A friend on Twitter suggested the above heading when I muttered about the time it takes to send letters out to agents, or ‘querying’ in the writer’s jargon. And how right she was, as most writers know. Mine and co-author Emma Beach’s novel about Elizabeth Scott, [spoiler alert] the first and youngest ever woman to be hanged in the Colony of Victoria (she was 23), has gone through many iterations in its long development. Emma has been researching Elizabeth’s short and sad life for about seven years – and still digging stuff up – and we’ve been writing the book for four.

We started querying far too early, as it turns out. We had no experience of how to go about it and despite reading lots of blogs etc on the topic, I look at those early agent letters and cringe.
Also the book was far too long (125k words…) and while there was plenty of conflict and tension in the original early part, it didn’t get to the really good stuff until too far into the book. So we dropped all that [killing off our darlings to use more writer jargon] and now it’s just over 80k words and pacy. [We would like to turn the omitted material into a novella once the main book is out.]
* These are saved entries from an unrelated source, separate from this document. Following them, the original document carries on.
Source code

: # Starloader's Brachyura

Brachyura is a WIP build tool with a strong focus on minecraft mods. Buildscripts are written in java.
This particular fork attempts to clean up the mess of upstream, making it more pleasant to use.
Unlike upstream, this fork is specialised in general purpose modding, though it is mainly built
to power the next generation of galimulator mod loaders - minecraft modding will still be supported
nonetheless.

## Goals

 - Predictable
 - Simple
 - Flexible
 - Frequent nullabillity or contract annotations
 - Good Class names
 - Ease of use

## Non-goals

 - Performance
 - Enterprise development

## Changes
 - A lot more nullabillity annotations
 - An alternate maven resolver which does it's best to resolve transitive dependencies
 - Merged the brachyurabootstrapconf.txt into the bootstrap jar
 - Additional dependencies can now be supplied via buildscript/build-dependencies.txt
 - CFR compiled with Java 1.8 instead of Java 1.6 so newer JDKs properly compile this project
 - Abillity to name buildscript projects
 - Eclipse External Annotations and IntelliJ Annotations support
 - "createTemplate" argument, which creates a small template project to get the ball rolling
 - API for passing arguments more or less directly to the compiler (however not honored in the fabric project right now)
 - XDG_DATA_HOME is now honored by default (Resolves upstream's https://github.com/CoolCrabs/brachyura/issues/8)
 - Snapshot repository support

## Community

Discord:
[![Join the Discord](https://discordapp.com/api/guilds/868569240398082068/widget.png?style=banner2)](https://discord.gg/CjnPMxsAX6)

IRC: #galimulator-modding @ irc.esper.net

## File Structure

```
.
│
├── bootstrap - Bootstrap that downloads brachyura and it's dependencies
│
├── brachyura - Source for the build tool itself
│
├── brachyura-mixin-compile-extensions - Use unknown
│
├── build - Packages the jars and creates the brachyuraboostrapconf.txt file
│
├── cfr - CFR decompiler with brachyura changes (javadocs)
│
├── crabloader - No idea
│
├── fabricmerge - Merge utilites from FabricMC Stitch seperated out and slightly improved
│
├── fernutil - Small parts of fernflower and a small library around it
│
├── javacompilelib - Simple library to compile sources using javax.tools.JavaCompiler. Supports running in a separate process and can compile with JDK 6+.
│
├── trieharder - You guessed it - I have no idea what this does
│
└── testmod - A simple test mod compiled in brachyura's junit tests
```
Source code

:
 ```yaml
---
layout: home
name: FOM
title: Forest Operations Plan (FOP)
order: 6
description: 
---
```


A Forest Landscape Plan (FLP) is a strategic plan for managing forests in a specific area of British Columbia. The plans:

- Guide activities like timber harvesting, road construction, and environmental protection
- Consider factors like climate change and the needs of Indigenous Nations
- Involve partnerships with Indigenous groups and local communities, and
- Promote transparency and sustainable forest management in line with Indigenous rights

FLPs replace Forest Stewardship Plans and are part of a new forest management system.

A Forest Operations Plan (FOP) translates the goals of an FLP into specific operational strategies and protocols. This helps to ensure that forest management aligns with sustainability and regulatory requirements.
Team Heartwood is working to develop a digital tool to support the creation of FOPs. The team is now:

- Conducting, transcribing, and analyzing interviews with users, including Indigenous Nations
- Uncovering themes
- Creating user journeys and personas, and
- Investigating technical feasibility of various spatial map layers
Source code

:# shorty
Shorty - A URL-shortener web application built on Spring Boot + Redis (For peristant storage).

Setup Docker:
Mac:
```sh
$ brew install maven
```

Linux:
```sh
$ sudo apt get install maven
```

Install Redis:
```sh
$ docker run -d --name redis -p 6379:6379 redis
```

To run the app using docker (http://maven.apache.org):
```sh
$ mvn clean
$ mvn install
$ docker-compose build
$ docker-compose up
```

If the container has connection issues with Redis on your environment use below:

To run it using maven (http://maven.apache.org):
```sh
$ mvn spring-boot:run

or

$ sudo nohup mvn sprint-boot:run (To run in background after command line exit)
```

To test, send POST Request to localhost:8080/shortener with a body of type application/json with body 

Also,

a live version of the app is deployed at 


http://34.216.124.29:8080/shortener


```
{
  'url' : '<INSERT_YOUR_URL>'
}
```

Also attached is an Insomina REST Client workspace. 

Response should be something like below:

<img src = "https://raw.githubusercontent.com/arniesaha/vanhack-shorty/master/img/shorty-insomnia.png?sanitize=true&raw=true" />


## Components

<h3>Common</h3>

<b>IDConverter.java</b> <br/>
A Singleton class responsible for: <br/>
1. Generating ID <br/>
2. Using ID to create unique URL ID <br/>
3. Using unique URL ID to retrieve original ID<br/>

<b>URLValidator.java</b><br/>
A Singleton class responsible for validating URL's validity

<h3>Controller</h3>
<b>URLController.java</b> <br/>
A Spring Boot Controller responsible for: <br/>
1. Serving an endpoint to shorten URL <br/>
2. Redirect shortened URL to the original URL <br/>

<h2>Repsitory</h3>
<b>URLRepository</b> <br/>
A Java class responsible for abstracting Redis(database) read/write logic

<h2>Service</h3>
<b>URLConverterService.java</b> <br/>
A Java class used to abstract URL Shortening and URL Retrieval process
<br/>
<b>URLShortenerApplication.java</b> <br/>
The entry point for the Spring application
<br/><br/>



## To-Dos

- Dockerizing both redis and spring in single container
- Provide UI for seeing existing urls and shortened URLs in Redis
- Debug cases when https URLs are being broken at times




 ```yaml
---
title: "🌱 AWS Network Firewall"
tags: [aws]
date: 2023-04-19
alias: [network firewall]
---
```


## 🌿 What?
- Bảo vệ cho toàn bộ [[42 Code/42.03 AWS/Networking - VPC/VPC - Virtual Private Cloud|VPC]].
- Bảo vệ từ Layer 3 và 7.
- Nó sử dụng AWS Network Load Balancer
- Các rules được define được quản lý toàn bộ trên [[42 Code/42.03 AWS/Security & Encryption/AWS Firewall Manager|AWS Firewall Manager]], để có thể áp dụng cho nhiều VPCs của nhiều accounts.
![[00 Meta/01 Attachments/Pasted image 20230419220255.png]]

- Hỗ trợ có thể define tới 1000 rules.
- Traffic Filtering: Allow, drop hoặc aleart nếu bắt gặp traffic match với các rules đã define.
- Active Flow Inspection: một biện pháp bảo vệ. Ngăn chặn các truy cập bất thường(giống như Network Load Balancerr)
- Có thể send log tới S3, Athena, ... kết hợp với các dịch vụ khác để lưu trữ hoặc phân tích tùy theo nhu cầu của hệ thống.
Now – and with many thanks to my online writing community – I believe we have a good, punchy letter. And I also believe we have a great opening chapter which creates empathy for the character, raises lots of questions and leaves the reader wondering … what happened?

Our beta readers have all loved our protagonist in all her forms. Lately we’ve had comments about being ‘enthralled’ with the story, and in every case our readers tell us they keep hoping the ending will change even though they know the facts. I tell them they’ll have to wait for the Hollywood version… (as per Titanic perhaps, we could handle that!).

So now it’s a case of putting her out there all over again, working hard to find agents who might love her too and not becoming too despairing over long waits and rejections. Wish us luck!